For the listing below, output exactly the lines from the line with "### Enhanced Message Types" up to and including the line with "4. Optimize performance", and no other lines.

START RECORDS FOR THE EXERCISE

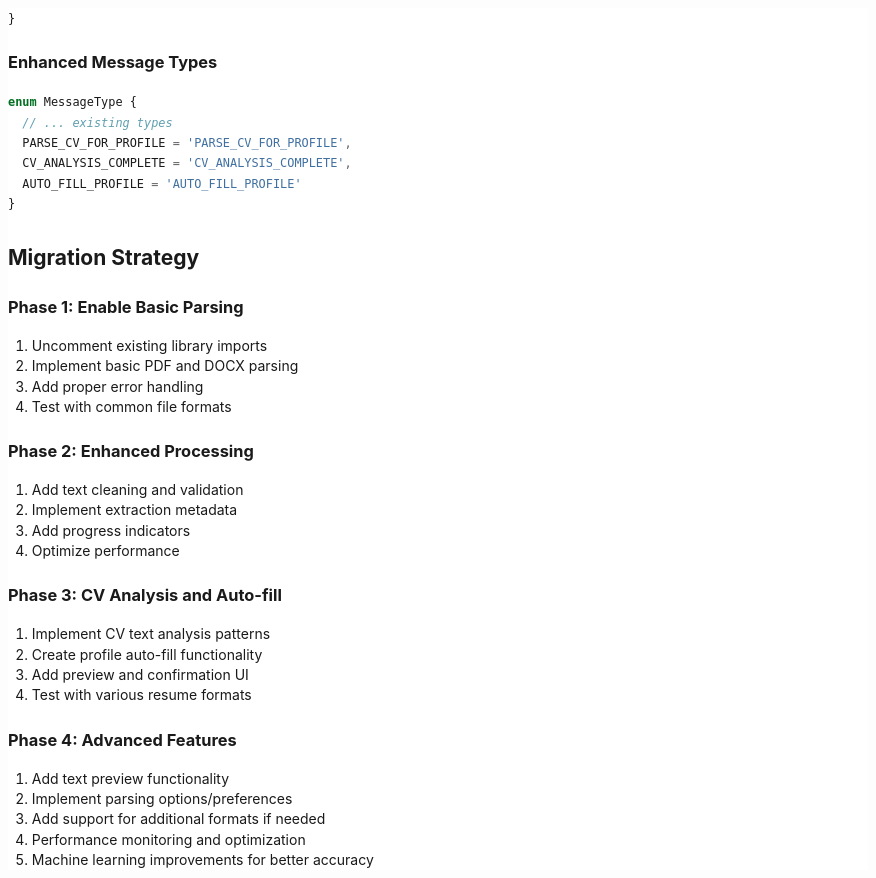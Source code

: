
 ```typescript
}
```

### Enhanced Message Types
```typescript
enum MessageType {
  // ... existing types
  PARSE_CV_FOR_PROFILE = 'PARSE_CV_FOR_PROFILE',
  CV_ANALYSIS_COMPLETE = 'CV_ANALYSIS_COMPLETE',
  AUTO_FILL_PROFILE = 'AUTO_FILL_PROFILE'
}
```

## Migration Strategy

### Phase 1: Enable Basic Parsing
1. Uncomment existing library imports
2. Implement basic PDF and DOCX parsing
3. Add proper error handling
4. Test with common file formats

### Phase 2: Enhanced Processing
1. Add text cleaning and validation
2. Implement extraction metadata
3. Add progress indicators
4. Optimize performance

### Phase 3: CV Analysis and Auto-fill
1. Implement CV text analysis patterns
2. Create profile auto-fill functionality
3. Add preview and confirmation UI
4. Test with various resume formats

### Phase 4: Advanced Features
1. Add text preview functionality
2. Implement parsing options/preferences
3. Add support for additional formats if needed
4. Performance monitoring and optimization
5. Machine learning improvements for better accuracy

END RECORDS FOR THE EXERCISE
START RECORDS FOR THE EXERCISE

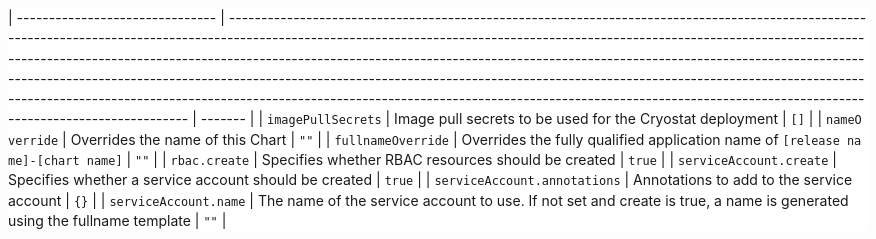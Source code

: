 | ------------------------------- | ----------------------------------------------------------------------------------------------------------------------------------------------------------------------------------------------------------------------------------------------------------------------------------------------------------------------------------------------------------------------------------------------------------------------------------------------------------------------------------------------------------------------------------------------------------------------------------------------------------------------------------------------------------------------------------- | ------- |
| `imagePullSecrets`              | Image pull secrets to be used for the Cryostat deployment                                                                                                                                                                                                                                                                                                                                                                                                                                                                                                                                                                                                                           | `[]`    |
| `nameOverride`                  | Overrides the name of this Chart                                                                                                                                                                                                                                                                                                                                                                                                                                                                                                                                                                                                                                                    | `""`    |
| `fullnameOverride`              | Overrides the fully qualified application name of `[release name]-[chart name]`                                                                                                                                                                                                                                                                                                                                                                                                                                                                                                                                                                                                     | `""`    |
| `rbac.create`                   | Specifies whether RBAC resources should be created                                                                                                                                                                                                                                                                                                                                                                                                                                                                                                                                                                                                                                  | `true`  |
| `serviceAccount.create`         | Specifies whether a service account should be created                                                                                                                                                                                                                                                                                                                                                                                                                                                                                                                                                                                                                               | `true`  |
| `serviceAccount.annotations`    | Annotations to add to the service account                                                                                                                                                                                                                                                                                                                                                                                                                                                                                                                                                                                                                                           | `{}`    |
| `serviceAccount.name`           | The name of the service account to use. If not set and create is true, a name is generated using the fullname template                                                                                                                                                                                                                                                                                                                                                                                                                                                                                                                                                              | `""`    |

END RECORDS FOR THE EXERCISE
START RECORDS FOR THE EXERCISE

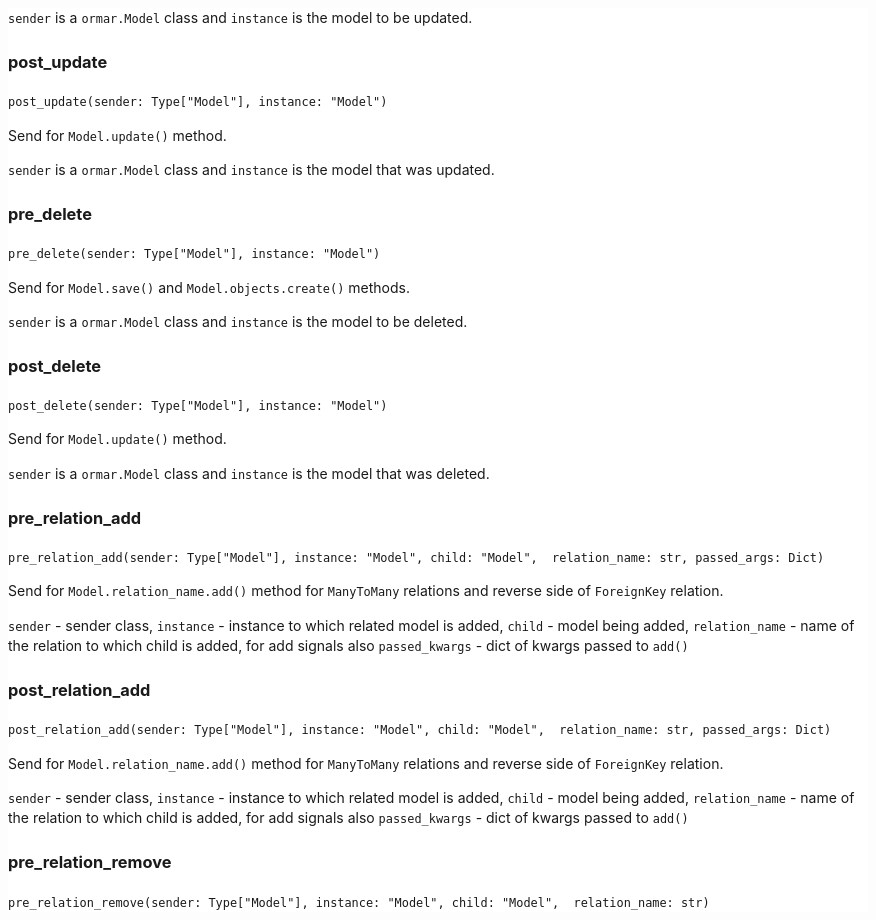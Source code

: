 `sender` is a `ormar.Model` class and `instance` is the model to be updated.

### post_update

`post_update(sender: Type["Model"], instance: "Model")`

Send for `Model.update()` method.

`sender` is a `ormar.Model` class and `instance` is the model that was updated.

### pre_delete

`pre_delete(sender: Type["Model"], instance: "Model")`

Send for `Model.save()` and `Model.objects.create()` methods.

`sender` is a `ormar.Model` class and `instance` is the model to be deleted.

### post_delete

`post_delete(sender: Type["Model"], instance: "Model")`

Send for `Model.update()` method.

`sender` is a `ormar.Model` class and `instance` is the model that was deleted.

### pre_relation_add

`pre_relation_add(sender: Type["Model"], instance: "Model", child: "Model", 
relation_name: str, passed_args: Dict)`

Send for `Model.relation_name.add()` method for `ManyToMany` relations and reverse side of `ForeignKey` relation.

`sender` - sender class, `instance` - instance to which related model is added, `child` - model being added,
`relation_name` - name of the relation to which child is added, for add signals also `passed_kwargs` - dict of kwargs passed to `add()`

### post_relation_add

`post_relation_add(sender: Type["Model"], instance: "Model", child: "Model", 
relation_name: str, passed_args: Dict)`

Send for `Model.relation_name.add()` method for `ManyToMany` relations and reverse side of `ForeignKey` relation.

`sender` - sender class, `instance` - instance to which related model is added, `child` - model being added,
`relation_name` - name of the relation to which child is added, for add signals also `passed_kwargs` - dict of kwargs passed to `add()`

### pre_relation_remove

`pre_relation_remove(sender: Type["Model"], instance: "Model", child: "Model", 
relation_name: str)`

END RECORDS FOR THE EXERCISE

_RESULT OF THE TASK:_
### Enhanced Message Types
```typescript
enum MessageType {
  // ... existing types
  PARSE_CV_FOR_PROFILE = 'PARSE_CV_FOR_PROFILE',
  CV_ANALYSIS_COMPLETE = 'CV_ANALYSIS_COMPLETE',
  AUTO_FILL_PROFILE = 'AUTO_FILL_PROFILE'
}
```

## Migration Strategy

### Phase 1: Enable Basic Parsing
1. Uncomment existing library imports
2. Implement basic PDF and DOCX parsing
3. Add proper error handling
4. Test with common file formats

### Phase 2: Enhanced Processing
1. Add text cleaning and validation
2. Implement extraction metadata
3. Add progress indicators
4. Optimize performance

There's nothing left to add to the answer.